A 42-point record defeat to England, Joe Schmidt’s worst loss in 69 matches as head coach, eight tries conceded, 34 missed tackles, concerns over Cian Healy’s ankle and doubts over Johnny Sexton. All of this four weeks out from the Rugby World Cup opener against Scotland.
But Irish fans shouldn’t panic yet. For all the talk about the Men in Green hitting their peak ten months ago that it is something that won’t be known until after the World Cup itself.
Every team is at different stages of their preparation ahead of rugby’s global showpiece. In addition to that, coaches are trialling different tactics, different players and different combinations in a bid to hit the ground running in Japan next month.
And despite Saturday’s comprehensive 57-15 defeat, Ireland, to their defence, had travelled straight from Faro to London after eight days of gruelling warm-weather training.
Heavy legs and a large volume of workload in the lead up to the match, no doubt, would have contributed to a poor display at Twickenham.
But Schmidt is known to be one of the leading coaches in world rugby with his meticulous attention to detail and planning. The man always has a plan. It is hoped that, despite a disappointing 2019 to date, he is holding something back for the World Cup.
You don’t go from being one of the best in the world to a bad team overnight.
2018 signified arguably the greatest year in Irish rugby history: a Six Nations Grand Slam, first test series victory in Australia for almost 40 years and November’s fully deserved toppling of the All Blacks made the Men in Green become genuine World Cup contenders.
In a relatively easy qualifying group with Scotland, Russia, Japan and Samoa, it is the opener against the Scots that is likely to shape the fate of the pool, with the winner potentially playing a resurgent South Africa in the quarter-finals and the loser taking on New Zealand.

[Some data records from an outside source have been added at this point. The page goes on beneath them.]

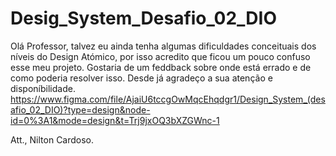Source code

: # Desig_System_Desafio_02_DIO

Olá Professor, talvez eu ainda tenha algumas dificuldades conceituais dos  níveis do Design Atómico, por isso acredito que ficou um pouco confuso esse meu projeto. Gostaria de um feddback sobre onde está errado e de como poderia resolver isso. Desde já agradeço a sua atenção e disponíbilidade. 
https://www.figma.com/file/AjaiU6tccgOwMqcEhqdgr1/Design_System_(desafio_02_DIO)?type=design&node-id=0%3A1&mode=design&t=Trj9jxOQ3bXZGWnc-1

Att.,
Nilton Cardoso.

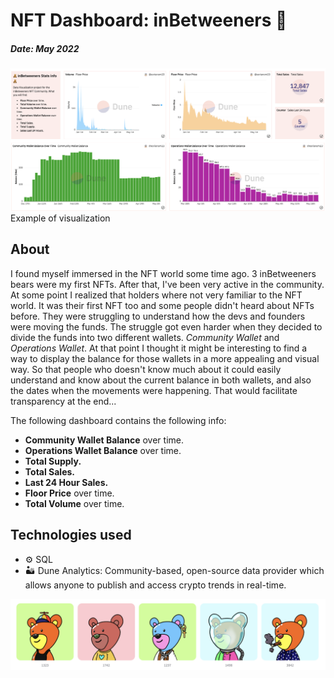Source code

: # NFT Dashboard: inBetweeners 🧸
##### Date: May 2022





![Screenshot](screenshot1.png)
Example of visualization

## About
I found myself immersed in the NFT world some time ago. 3 inBetweeners bears were my first NFTs.
After that, I've been very active in the community. At some point I realized that holders where not very familiar to the NFT world. It was their first NFT too and some people didn't heard about NFTs before. They were struggling to understand how the devs and founders were moving the funds. The struggle got even harder when they decided to divide the funds into two different wallets. *Community Wallet* and *Operations Wallet*. At that point I thought it might be interesting to find a way to display the balance for those wallets in a more appealing and visual way. So that people who doesn't know much about it could easily understand and know about the current balance in both wallets, and also the dates when the movements were happening. That would facilitate transparency at the end...


The following dashboard contains the following info:
- **Community Wallet Balance** over time.
- **Operations Wallet Balance** over time.
- **Total Supply.**
- **Total Sales.**
- **Last 24 Hour Sales.**
- **Floor Price** over time.
- **Total Volume** over time.

## Technologies used
* ⚙️ SQL
* 🏜 Dune Analytics: Community-based, open-source data provider which allows anyone to publish and access crypto trends in real-time.

![Collection images](screenshot2.png)
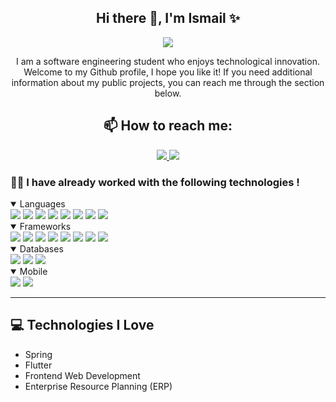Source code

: <div align="center"> 

  ## Hi there 👋, I'm Ismail ✨

![](https://komarev.com/ghpvc/?username=FaissalElfid&color=&color=yellow)
  
  I am a software engineering student who enjoys technological innovation. Welcome to my Github profile, I hope you like it! If you need additional information about my public projects, you can reach me through the section below. 

<!-- ![Anurag's GitHub stats](https://github-readme-stats.vercel.app/api?username=ismail-erk&show_icons=true&theme=dracula) -->

  
## 📫 How to reach me: 
<a href="https://www.linkedin.com/in/ismail-errouk-5685a6216/">
  <img src="https://img.shields.io/badge/LinkedIn-0077B5?style=for-the-badge&logo=linkedin&logoColor=white"/>
</a>

<a href="mailto:erroukismail@gmail.com">
  <img src="https://img.shields.io/badge/Gmail-D14836?style=for-the-badge&logo=gmail&logoColor=white"/>
</a>
</div>

### 👨‍💻 I have already worked with the following technologies !
<details open>
  <summary> 
    Languages
  </summary>

<img src="https://img.shields.io/badge/C-00599C?style=for-the-badge&logo=c&logoColor=white"/>
<img src="https://img.shields.io/badge/C%2B%2B-00599C?style=for-the-badge&logo=c%2B%2B&logoColor=white"/>
<img src="https://img.shields.io/badge/Java-ED8B00?style=for-the-badge&logo=java&logoColor=white"/>
<img src="https://img.shields.io/badge/PHP-777BB4?style=for-the-badge&logo=php&logoColor=white"/>
<img src="https://img.shields.io/badge/JavaScript-323330?style=for-the-badge&logo=javascript&logoColor=F7DF1E"/>
<img src="https://img.shields.io/badge/TypeScript-007ACC?style=for-the-badge&logo=typescript&logoColor=white"/>

<img src="https://img.shields.io/badge/HTML5-E34F26?style=for-the-badge&logo=html5&logoColor=white"/>
<img src="https://img.shields.io/badge/CSS3-1572B6?style=for-the-badge&logo=css3&logoColor=white"/>
</details>

<details open>
  <summary> 
    Frameworks
  </summary>
<img src="https://img.shields.io/badge/Spring-6DB33F?style=for-the-badge&logo=spring&logoColor=white"/>
<img src="https://img.shields.io/badge/Laravel-FF2D20?style=for-the-badge&logo=laravel&logoColor=white"/>
<img src="https://img.shields.io/badge/Django-092E20?style=for-the-badge&logo=django&logoColor=white"/>
<img src="https://img.shields.io/badge/Express.js-000000?style=for-the-badge&logo=express&logoColor=white"/>

<img src="https://img.shields.io/badge/Vue.js-35495E?style=for-the-badge&logo=vuedotjs&logoColor=4FC08D"/>
<img src="https://img.shields.io/badge/React-20232A?style=for-the-badge&logo=react&logoColor=61DAFB"/>
<img src="https://img.shields.io/badge/Redux-593D88?style=for-the-badge&logo=redux&logoColor=white"/>
<img src="https://img.shields.io/badge/JWT-000000?style=for-the-badge&logo=JSON%20web%20tokens&logoColor=white"/>

</details>


<details open>
  <summary> 
    Databases
  </summary>
<img src="https://img.shields.io/badge/PostgreSQL-316192?style=for-the-badge&logo=postgresql&logoColor=white"/>
  <img src="https://img.shields.io/badge/MySQL-00000F?style=for-the-badge&logo=mysql&logoColor=white"/>

<img src="https://img.shields.io/badge/MongoDB-4EA94B?style=for-the-badge&logo=mongodb&logoColor=white"/>
</details>

<details open>
  <summary> 
    Mobile
  </summary>
<img src="https://img.shields.io/badge/Android-3DDC84?style=for-the-badge&logo=android&logoColor=white"/>
<img src="https://img.shields.io/badge/Flutter-02569B?style=for-the-badge&logo=flutter&logoColor=white"/>
</details>


<!-- <details>
  <summary> 
    🌱 I'm currently ...
  </summary> -->
<hr/>

<!-- </details> -->
## :computer: Technologies I Love
* Spring
* Flutter
* Frontend Web Development
* Enterprise Resource Planning (ERP)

Schmidt will name his 31-man squad for the World Cup before the final warm-up match against Wales in Dublin next week. The starting XV, though, picks itself barring injury.
Captain Rory Best leads the side from hooker, despite increased scrutiny about his place in the team after the commanding loss to England.
On either side of the Ulsterman, Cian Healy and Tadhg Furlong will bring all their power and skill to set the physical tone at scrum and maul time.
Behind them, Devin Toner and the influential James Ryan provide huge industry and work-rate to the line-out and open play. Along with Healy, 23-year-old Ryan was Ireland’s star man last season.
In the back-row, Peter O’Mahony needs to step up after a number of recent sub-par displays in an Ireland shirt. The ever-reliable Josh van der Flier will wear the number seven jersey, with Jack Conan potentially putting pressure on CJ Stander for the number eight berth.
Form would suggest the Leinster man deserves a chance after a stellar year for the 2018 Champions Cup winners.
Conor Murray and Johnny Sexton may not be fizzing on the same elevated levels of last year, but a temporary dip in form and injuries have curtailed their normal majestic influence.
Come Japan, the buzz and pressure of a World Cup environment should spur them on.
Garry Ringrose and Robbie Henshaw will solidify the midfield, providing a fresh cutting edge to the attack while also showing serious physically in defence. Ringrose, in particular, will be hoping to put a forgettable campaign behind him.
Out wide, Jacob Stockdale and Keith Earls will cement both wing slots and the solid Rob Kearney will add all his 90-caps of experience to the 15 jersey. Stockdale, with 14 tries in 20 matches, is the danger man but needs to improve on his defensive reads and positioning.
Reaching a first-ever World Cup semi-final would inspire a nation and bring the curtain down on Schmidt’s illustrious seven years as Ireland coach which has been the most successful period for rugby on the Emerald Isle.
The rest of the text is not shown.